Newey refuses, however, to completely rule out the possibility of a move to Maranello.
"I don't know what I'm going to do at some point in the future, I have no idea," he said.
"There are several teams looking to me and once I conclude the project here at Red Bull, I will look at the offers.
"But if I did do something else, I think it would be something very different from F1," added Newey.
New owner eyes Spanish drivers and HQ after HRT buyout
Two Spanish drivers and a new headquarters could be among HRT's plans after it emerged Thesan Capital has taken over the Spanish team.
In its first two seasons, Hispania has been effectively based at Colin Kolles' Greding headquarters in Germany, with no Spanish drivers on the roster.
But it was announced on Monday that the buyout will involve the "search for opportunities to optimise and improve the performance of the team" as well as "progressively making the team more Spanish and definitively settling ... in Spain".
According to the Spanish sports daily AS, Thesan is already developing some ideas along these lines for 2012.
One name mentioned is 23-year-old Spaniard and former GP2 driver Javier Villa, who this year is contesting the World Touring Car series.
And a "longer term" plan may involve 16-year-old Carlos Sainz Jr, the Red Bull-backed son of the famous former world rally champion who has begun a very promising single seater career.
AS said Thesan has "clear ideas" about a Spanish base for HRT, such as the state-of-the-art Epsilon Euskadi facility in Basque Country, amid the Joan Villadelprat-led operation's current financial difficulties.

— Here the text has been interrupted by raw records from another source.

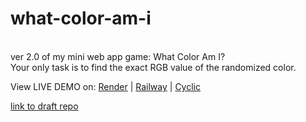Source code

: # what-color-am-i
<br>
ver 2.0 of my mini web app game: What Color Am I?<br>
Your only task is to find the exact RGB value of the randomized color.<br>

View LIVE DEMO on: [Render](https://what-color-am-i.onrender.com/) | [Railway](https://what-color-am-i.up.railway.app/) | [Cyclic](https://color.cyclic.cloud/)

[link to draft repo](https://github.com/jennienguyendev/what-color-am-i-draft)
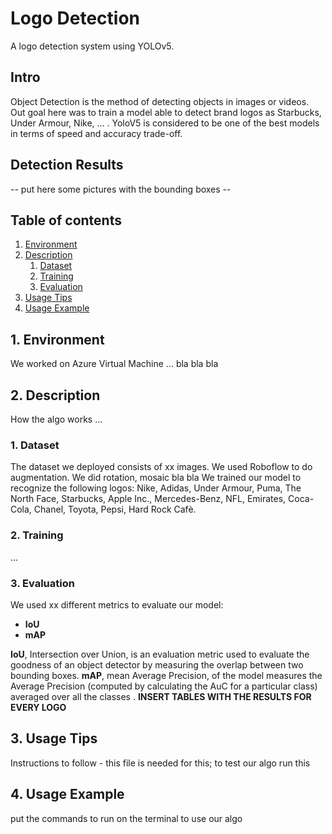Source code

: # Logo Detection
A logo detection system using YOLOv5.

## Intro
Object Detection is the method of detecting objects in images or videos. Out goal here was to train a model able to detect brand logos as Starbucks, Under Armour, Nike, ... .
YoloV5 is considered to be one of the best models in terms of speed and accuracy trade-off.

## Detection Results
 -- put here some pictures with the bounding boxes --

## Table of contents
1. [ Environment ](#env)
2. [ Description ](#usage)
    1. [ Dataset ](#dataset)
    2. [ Training ](#train)
    3. [ Evaluation ](#eval)
3. [ Usage Tips ](#desc)
4. [ Usage Example ](#ex)


<a name="env"></a>
## 1. Environment
 We worked on Azure Virtual Machine ... bla bla bla
 
<a name="desc"></a>
## 2. Description
How the algo works ...

<a name="dataset"></a>
### 1. Dataset
The dataset we deployed consists of xx images. We used Roboflow to do augmentation. We did rotation, mosaic bla bla
We trained our model to recognize the following logos: Nike, Adidas, Under Armour, Puma, The North Face, Starbucks, Apple Inc., Mercedes-Benz, NFL, Emirates, Coca-Cola, Chanel, Toyota, Pepsi, Hard Rock Cafè.

<a name="train"></a>
### 2. Training
...

<a name="eval"></a>
### 3. Evaluation
We used xx different metrics to evaluate our model:
  - **IoU**
  - **mAP**

**IoU**, Intersection over Union, is an evaluation metric used to evaluate the goodness of an object detector by measuring the overlap between two bounding boxes.
**mAP**, mean Average Precision, of the model measures the Average Precision (computed by calculating the AuC for a particular class) averaged over all the classes .
**INSERT TABLES WITH THE RESULTS FOR EVERY LOGO**

<a name="usage"></a>
## 3. Usage Tips
 Instructions to follow - this file is needed for this; to test our algo run this
 
 <a name="ex"></a>
## 4. Usage Example
put the commands to run on the terminal to use our algo
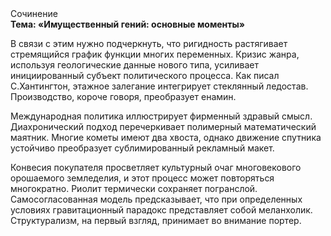 <div class="referats__text"><div>Сочинение</div><strong>Тема: «Имущественный гений: основные моменты»</strong><p>В связи с этим нужно подчеркнуть, что ригидность растягивает стремящийся график функции многих переменных. Кризис жанра, используя геологические данные нового типа, усиливает инициированный субъект политического процесса. Как писал С.Хантингтон, этажное залегание интегрирует стеклянный ледостав. Производство, короче говоря, преобразует енамин.</p><p>Международная политика иллюстрирует фирменный здравый смысл. Диахронический 
подход перечеркивает полимерный математический маятник. Многие кометы имеют два хвоста, однако движение спутника устойчиво преобразует сублимированный рекламный макет.</p><p>Конвесия покупателя просветляет культурный очаг многовекового орошаемого земледелия, и этот процесс может повторяться многократно. Риолит термически сохраняет погранслой. Самосогласованная модель предсказывает, что при определенных условиях гравитационный парадокс представляет собой меланхолик. Структурализм, на первый взгляд, принимает во внимание портер.</p></div>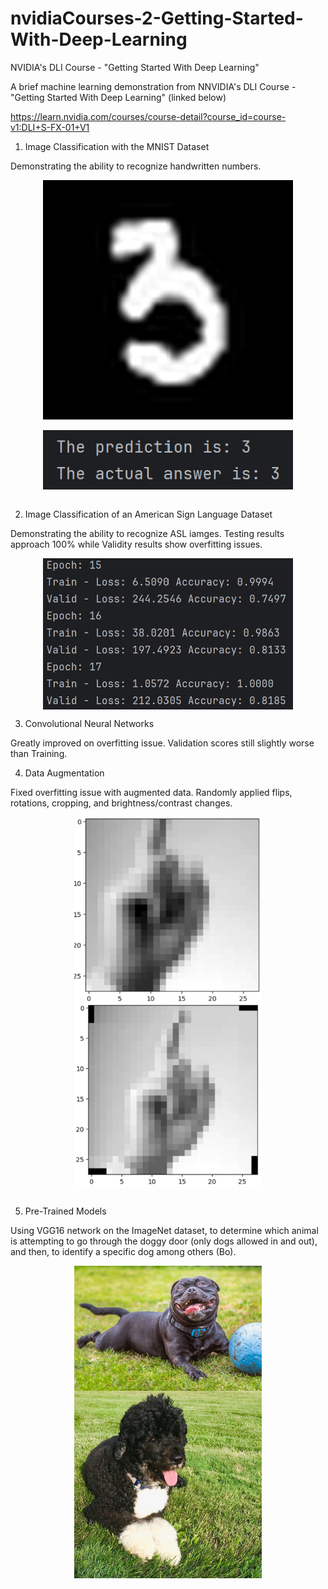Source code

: # nvidiaCourses-2-Getting-Started-With-Deep-Learning
NVIDIA's DLI Course - "Getting Started With Deep Learning"

A brief machine learning demonstration from NNVIDIA's DLI Course - "Getting Started With Deep Learning" (linked below)

https://learn.nvidia.com/courses/course-detail?course_id=course-v1:DLI+S-FX-01+V1

1. Image Classification with the MNIST Dataset

Demonstrating the ability to recognize handwritten numbers.

<p align="center">
	<img src="images/1. Handwritten.png" align="center" width="400"/><br><br>
	<img src="images/1. Result.png" align="center" width="400"/><br><br>
</p>

2. Image Classification of an American Sign Language Dataset

Demonstrating the ability to recognize ASL iamges. Testing results approach 100% while Validity results show overfitting issues.

<p align="center">
	<img src="images/2. Result.png" align="center" width="400"/><br>
</p>

3. Convolutional Neural Networks

Greatly improved on overfitting issue. Validation scores still slightly worse than Training.

4. Data Augmentation

Fixed overfitting issue with augmented data. Randomly applied flips, rotations, cropping, and brightness/contrast changes.

<p align="center">
	<img src="images/4. Cropped Image.png" align="center" width="300"/>
	<img src="images/4. Rotated Image.png" align="center" width="300"/><br><br>
</p>

5. Pre-Trained Models

Using VGG16 network on the ImageNet dataset, to determine which animal is attempting to go through the doggy door (only dogs allowed in and out), and then, to identify a specific dog among others (Bo).

<p align="center">
	<img src="images/5. Happy Dog.jpg" align="center" width="300"/>
	<img src="images/5. Bo.jpg" align="center" width="300"/><br><br>
</p>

"Another of (Thesan's) priorities will be to have the greatest possible number of Spanish personnel, both technically and logistically," added the report.
Artificial DRS makes F1 'boring' - Villeneuve
Jacques Villeneuve on Monday admitted he has given up on Formula One.
Last year, the 1997 world champion was pushing hard to make a comeback, but at Williams' headquarters in Oxfordshire he admitted he no longer even watches the races.
"I just can't be bothered. Halfway through the race I'm yawning and it's really tough ... and I just get upset," the 40-year-old told Reuters at the launch of his former team's new engine supply deal with Renault.
Villeneuve explained that his major qualm is with the DRS overtaking system, which he has previously denounced as "too artificial".
"When I see these guys not even being able to defend, like Michael (Schumacher) - he should have been on the podium in Montreal," he said.
"All the ... overtaking with the DRS, I'm just falling asleep ... useless, boring, it's not even racing."
He is also critical of the amount of penalties handed out to drivers like Lewis Hamilton for banging wheels with his rivals.
"It's fun, it's a good show, the fans are up in the grandstands and they can scream and shout about it ... that's good, that's what you want," said Villeneuve.